8055 Armour Street #201A, Kearny Mesa
How long does a restaurant have to stay open before a GRAND OPENING sign comes down? Nishiki Ramen, sharing a parking lot with Mitsuwa market, still proudly flies their big, red banner, six months after the fact, perhaps stretching the truth. But what’s in a sign, anyway?
One way Nishiki tries to distinguish itself is by offering an “all in one” ramen for $13.95. It contains everything, including a moderate helping of chashu pork, and an exactingly boiled egg. Broth neither too bold, nor too watery, kind of a neutral middle ground.
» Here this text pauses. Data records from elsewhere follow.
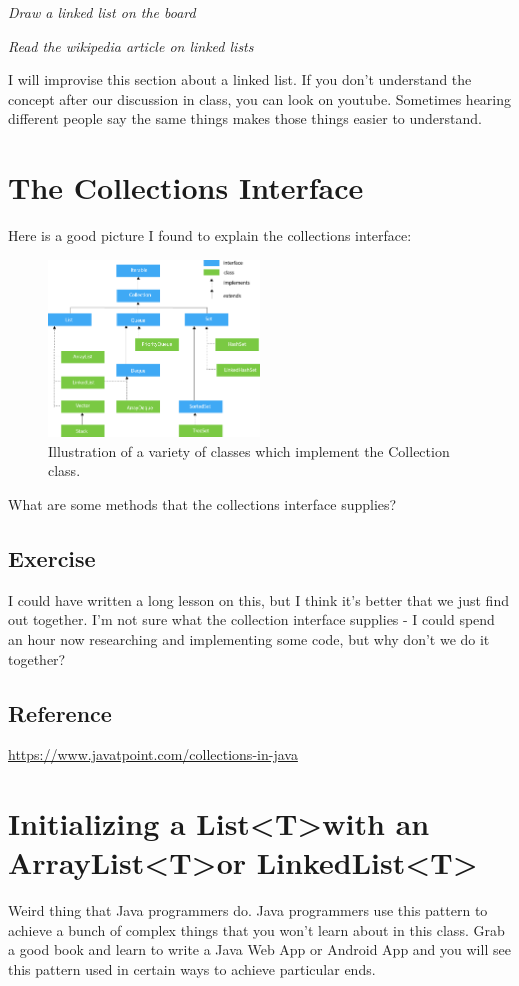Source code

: \documentclass[12pt]{article}
\begin{document}
\textit{Draw a linked list on the board} 

\textit{Read the wikipedia article on linked lists}

I will improvise this section about a linked list. If you don't understand the concept after our discussion in class, you can look on youtube. Sometimes hearing different people say the same things makes those things easier to understand.

\section{The Collections Interface}
Here is a good picture I found to explain the collections interface:

\begin{figure}[h]
  \centering
    \includegraphics[width=0.5\textwidth]{java-collection-hierarchy.png}
  \caption{Illustration of a variety of classes which implement the Collection class.}
\end{figure}


What are some methods that the  collections interface supplies?

\subsection{Exercise}
I could have written a long lesson on this, but I think it's better that we just find out together. I'm not sure what the collection interface supplies - I could spend an hour now researching and implementing some code, but why don't we do it together?

\subsection{Reference}


\url{https://www.javatpoint.com/collections-in-java}

\section{Initializing a List\textless T\textgreater with an ArrayList\textless T\textgreater or LinkedList\textless T\textgreater}
Weird thing that Java programmers do. Java programmers use this pattern to achieve a bunch of complex things that you won't learn about in this class. Grab a good book and learn to write a Java Web App or Android App and you will see this pattern used in certain ways to achieve particular ends.
\end{document}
Oddly, it’s hard to say anything specific about it.
The black garlic ramen, most popular if the menu is to be believed, tastes redolently of garlic, as could be expected, yet is similarly indeterminate from the standard soup.
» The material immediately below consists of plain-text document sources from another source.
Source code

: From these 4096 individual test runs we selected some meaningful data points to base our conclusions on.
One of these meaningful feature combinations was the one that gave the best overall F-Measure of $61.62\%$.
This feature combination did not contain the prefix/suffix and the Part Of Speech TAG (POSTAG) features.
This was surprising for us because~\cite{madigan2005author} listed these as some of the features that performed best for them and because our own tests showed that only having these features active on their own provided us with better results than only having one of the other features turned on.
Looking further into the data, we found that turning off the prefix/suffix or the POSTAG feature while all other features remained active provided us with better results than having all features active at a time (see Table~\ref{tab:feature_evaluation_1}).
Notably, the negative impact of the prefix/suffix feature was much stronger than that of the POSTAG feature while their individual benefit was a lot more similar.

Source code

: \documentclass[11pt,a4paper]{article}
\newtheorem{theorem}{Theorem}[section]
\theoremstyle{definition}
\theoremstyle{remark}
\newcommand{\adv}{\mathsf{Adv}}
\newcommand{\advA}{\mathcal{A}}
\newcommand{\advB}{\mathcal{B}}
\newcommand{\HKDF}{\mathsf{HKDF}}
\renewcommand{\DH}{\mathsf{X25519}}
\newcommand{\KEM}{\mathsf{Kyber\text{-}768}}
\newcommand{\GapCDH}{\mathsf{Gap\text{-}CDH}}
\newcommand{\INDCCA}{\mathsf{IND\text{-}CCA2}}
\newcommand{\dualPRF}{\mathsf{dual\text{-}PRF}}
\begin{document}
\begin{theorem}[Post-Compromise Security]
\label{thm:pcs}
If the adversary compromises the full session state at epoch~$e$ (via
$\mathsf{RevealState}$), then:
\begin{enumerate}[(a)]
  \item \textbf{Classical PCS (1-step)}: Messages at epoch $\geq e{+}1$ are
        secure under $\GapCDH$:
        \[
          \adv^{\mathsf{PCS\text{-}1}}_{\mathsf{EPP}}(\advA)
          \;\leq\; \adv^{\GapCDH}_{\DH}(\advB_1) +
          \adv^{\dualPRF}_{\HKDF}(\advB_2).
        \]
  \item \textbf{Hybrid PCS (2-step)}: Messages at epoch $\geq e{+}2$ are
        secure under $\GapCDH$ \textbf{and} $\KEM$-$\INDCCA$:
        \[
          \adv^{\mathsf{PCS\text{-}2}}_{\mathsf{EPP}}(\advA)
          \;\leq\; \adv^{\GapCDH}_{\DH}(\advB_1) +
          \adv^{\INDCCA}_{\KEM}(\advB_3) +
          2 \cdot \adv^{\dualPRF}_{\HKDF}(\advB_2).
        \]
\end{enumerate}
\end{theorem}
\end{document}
Ramen fandom has reached deep into local markets, with Nishiki drawing in ramen enthusiasts from all walks: families, singles, and everything in between. Even just picking up the overflow from fellow Japanese chain, Santouka (inside Mitsuwa), might be enough to sustain a steady flow of patrons. As a microcosm of the local ramen infatuation, Nishiki has a lot to say:
1) Nishiki’s somewhat industrialized noodle and soup production, coupled with its moderately antiseptic decor, speaks to how mainstream noodle soup has become. Not so long ago, underground locals and snooty hipsters dominated the ramen scene. No longer.
2) Black garlic ramen is everywhere.
3) Miniaturized ramen and katsu-don kiddie meals are nothing less than adorable.
4) There appears to be no limit to how many ramen shops San Diego can sustain. Could we see a ramen bubble? The Northeast famously experienced a Starbucks bubble in the early-2000s, so anything’s possible.
5) Ramen prices, at least on the surface, appear to be creeping upwards in time with ramen popularity.
Those last two items in particular will no doubt be reflected in local food trends in the next year or two. It only remains to be seen how.